Okay. Paul, another one for you. Did you finish the refinance of debt due in October 2020 with cash in the balance sheet or would you look to refinance that going forward?

Paul Schmidt

Analyst

No. We wouldn't refinance. Remember we did the bonds last year, so we've got cash on the balance sheet and obviously we're making a lot of money this year. So, it will be played from cash on the balance sheet. As we said, we certainly was just over $900 million at the end of June. So we would use that cash to play down the debt -- the bond that's due.

Avishkar Nagaser

Analyst

Okay. One more for you, Paul. The Company's leverage has reduced significantly. Under what conditions will Gold Fields consider materially increasing its leverage?

Paul Schmidt

Analyst

We're not forecasting to increase our leverage at the moment. We've said even if we take into account that -- as Nick mentioned the $500 million that we're going to spend at Salares next year with conservative gold prices around $1,300, we still forecast net-debt-to-EBITDA to be below 1 times at the end of next year even with the capital run.
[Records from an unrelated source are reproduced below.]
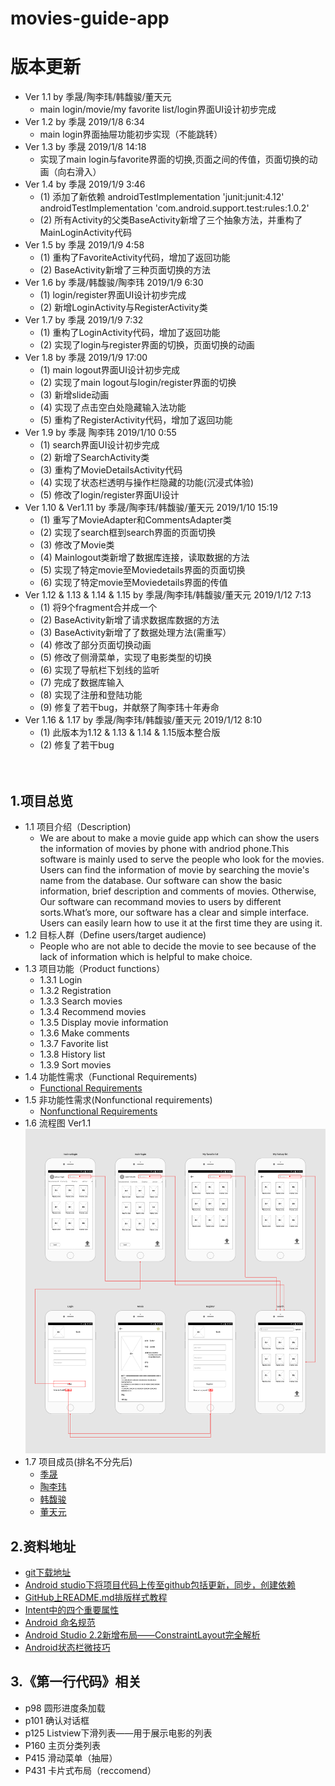 # movies-guide-app

# 版本更新
* Ver 1.1 by 季晟/陶李玮/韩馥骏/董天元
    * main login/movie/my favorite list/login界面UI设计初步完成 
* Ver 1.2 by 季晟 2019/1/8 6:34
    * main login界面抽屉功能初步实现（不能跳转）
* Ver 1.3 by 季晟 2019/1/8 14:18
    * 实现了main login与favorite界面的切换,页面之间的传值，页面切换的动画（向右滑入） 
* Ver 1.4 by 季晟 2019/1/9 3:46
    * (1) 添加了新依赖 androidTestImplementation 'junit:junit:4.12' androidTestImplementation 'com.android.support.test:rules:1.0.2'
    * (2) 所有Activity的父类BaseActivity新增了三个抽象方法，并重构了MainLoginActivity代码
* Ver 1.5 by 季晟 2019/1/9 4:58
    * (1) 重构了FavoriteActivity代码，增加了返回功能
    * (2) BaseActivity新增了三种页面切换的方法
* Ver 1.6 by 季晟/韩馥骏/陶李玮 2019/1/9 6:30
    * (1) login/register界面UI设计初步完成
    * (2) 新增LoginActivity与RegisterActivity类
* Ver 1.7 by 季晟 2019/1/9 7:32
    * (1) 重构了LoginActivity代码，增加了返回功能
    * (2) 实现了login与register界面的切换，页面切换的动画
* Ver 1.8 by 季晟 2019/1/9 17:00
    * (1) main logout界面UI设计初步完成
    * (2) 实现了main logout与login/register界面的切换
    * (3) 新增slide动画
    * (4) 实现了点击空白处隐藏输入法功能
    * (5) 重构了RegisterActivity代码，增加了返回功能
* Ver 1.9 by 季晟 陶李玮 2019/1/10 0:55
    * (1) search界面UI设计初步完成
    * (2) 新增了SearchActivity类
    * (3) 重构了MovieDetailsActivity代码
    * (4) 实现了状态栏透明与操作栏隐藏的功能(沉浸式体验)
    * (5) 修改了login/register界面UI设计
* Ver 1.10 & Ver1.11 by 季晟/陶李玮/韩馥骏/董天元 2019/1/10 15:19
    * (1) 重写了MovieAdapter和CommentsAdapter类
    * (2) 实现了search框到search界面的页面切换
    * (3) 修改了Movie类
    * (4) Mainlogout类新增了数据库连接，读取数据的方法
    * (5) 实现了特定movie至Moviedetails界面的页面切换
    * (6) 实现了特定movie至Moviedetails界面的传值 
* Ver 1.12 & 1.13 & 1.14 & 1.15 by 季晟/陶李玮/韩馥骏/董天元 2019/1/12 7:13
    * (1) 将9个fragment合并成一个
    * (2) BaseActivity新增了请求数据库数据的方法
    * (3) BaseActivity新增了了数据处理方法(需重写）
    * (4) 修改了部分页面切换动画
    * (5) 修改了侧滑菜单，实现了电影类型的切换
    * (6) 实现了导航栏下划线的监听
    * (7) 完成了数据库输入
    * (8) 实现了注册和登陆功能
    * (9) 修复了若干bug，并献祭了陶李玮十年寿命  
* Ver 1.16 & 1.17 by 季晟/陶李玮/韩馥骏/董天元 2019/1/12 8:10
    * (1) 此版本为1.12 & 1.13 & 1.14 & 1.15版本整合版
    * (2) 修复了若干bug    <br><br><br>

## 1.项目总览
* 1.1 项目介绍（Description)
     * We are about to make a movie guide app which can show the users the information of movies by phone with andriod phone.This software is mainly used to serve the people who look for the movies. Users can find the information of movie by searching the      movie's name from the database. Our software can show the basic information, brief description and comments of movies. Otherwise, Our   software can recommand movies to users by different sorts.What’s more, our software has a clear and simple interface. Users can easily learn how to use it at the first time they are using it.
* 1.2 目标人群（Define users/target audience)
     * People who are not able to decide the movie to see because of the lack of information which is helpful to make choice.
* 1.3 项目功能（Product functions）
     * 1.3.1 Login
     * 1.3.2 Registration
     * 1.3.3 Search movies
     * 1.3.4 Recommend movies
     * 1.3.5 Display movie information
     * 1.3.6 Make comments
     * 1.3.7 Favorite list
     * 1.3.8 History list
     * 1.3.9 Sort movies
* 1.4 功能性需求（Functional Requirements)
    * [Functional Requirements](https://github.com/jisheng1997/MoviesGuideApp/blob/master/project/Functional%20Requirements.md)
* 1.5 非功能性需求(Nonfunctional requirements)
    * [Nonfunctional Requirements](https://github.com/jisheng1997/MoviesGuideApp/blob/master/project/Nonfunctional%20Requirements.md)
* 1.6 流程图 Ver1.1 <br>
![流程图](https://github.com/jisheng1997/MoviesGuideApp/blob/master/project/project%20Ver1.2.png) <br>
* 1.7 项目成员(排名不分先后)
    * [季晟](https://github.com/jisheng1997)      
    * [陶李玮](https://github.com/zoslen)      
    * [韩馥骏](https://github.com/uncleeesky)      
    * [董天元](https://github.com/Zitronen)

## 2.资料地址 <br>
* [git下载地址](https://git-scm.com/download/win) <br>
* [Android studio下将项目代码上传至github包括更新，同步，创建依赖](https://blog.csdn.net/u013309870/article/details/79214030) <br>
* [GitHub上README.md排版样式教程](https://blog.csdn.net/u012067966/article/details/50736647) <br>
* [Intent中的四个重要属性](https://blog.csdn.net/weihan1314/article/details/7973511) <br>
* [Android 命名规范](https://blog.csdn.net/vipzjyno1/article/details/23542617)
* [Android Studio 2.2新增布局——ConstraintLayout完全解析](https://blog.csdn.net/SEU_Calvin/article/details/55522706)
* [Android状态栏微技巧](https://blog.csdn.net/guolin_blog/article/details/51763825)



## 3.《第一行代码》相关<br>
* p98 圆形进度条加载
* p101 确认对话框
* p125 Listview下滑列表——用于展示电影的列表
* P160 主页分类列表
* P415 滑动菜单（抽屉）
* P431 卡片式布局（reccomend）

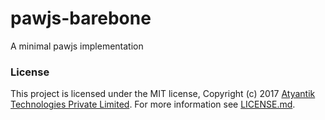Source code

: # pawjs-barebone
A minimal pawjs implementation
### License
This project is licensed under the MIT license, Copyright (c) 2017 [Atyantik Technologies Private Limited](https://www.atyantik.com/). For more information see [LICENSE.md](https://github.com/atyantik/pawjs-barebone/blob/master/LICENSE.md).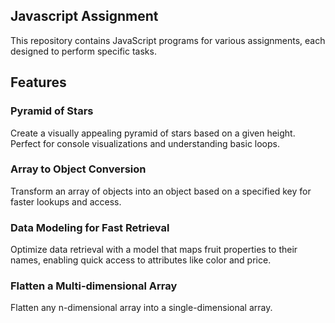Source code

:## Javascript Assignment
This repository contains JavaScript programs for various assignments, each designed to perform specific tasks.

## Features

### Pyramid of Stars

Create a visually appealing pyramid of stars based on a given height. Perfect for console visualizations and understanding basic loops.

### Array to Object Conversion

Transform an array of objects into an object based on a specified key for faster lookups and access.

### Data Modeling for Fast Retrieval

Optimize data retrieval with a model that maps fruit properties to their names, enabling quick access to attributes like color and price.

### Flatten a Multi-dimensional Array
Flatten any n-dimensional array into a single-dimensional array.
So, that's all what we've got under horizon at the moment with Salares and using the $1,300 gold price, we still stay below 1 times net-debt-to-EBITDA. So we don't see any reason big increase in the debt, in the leverage.

Nick Holland

Management

Yes. I think, in terms of just adding to that, we do have a lot in our plate in terms of building Salares. I talked about the organic growth potential, the existing assets, the need for us to show higher dividends given higher profits. And we don't really think we need to do anything beyond that. So, I wouldn't necessarily think that we're going to be out there looking to do stuff. We're quite happy with what we have now. And we think it's going to add significant value even at lower price than where we are today.

Avishkar Nagaser

Analyst

Okay. We're done with the webcast. Operator, if there are one or two more questions, we probably have time for -- if there are any?

Operator

Operator

We do not have any other questions on the audio line.

Avishkar Nagaser

Analyst

Okay. Thank you so much. Nick, further comment?

Nick Holland

Management

I think just to say thanks for dialing in. I must just say again the Company has been able to produce really good results despite the COVID issue and have shown that it's been resilient, lots of liquidity. We're in pretty good shape. We're ready if things get worse, second waves, etc, but hopefully, we've got the protocols in place. And if you got time, have a read through all of the COVID procedures and protocols we've put in place and we've written a long section in the book because we get a lot of questions on this, so we thought we'd get that. And if you have any follow-up questions on that, feel free to contact us because we've taken this incredibly seriously as you can imagine. And lastly, be safe wherever you are in the world and we look forward to engaging with you again soon. Thank you very much for your attendance today.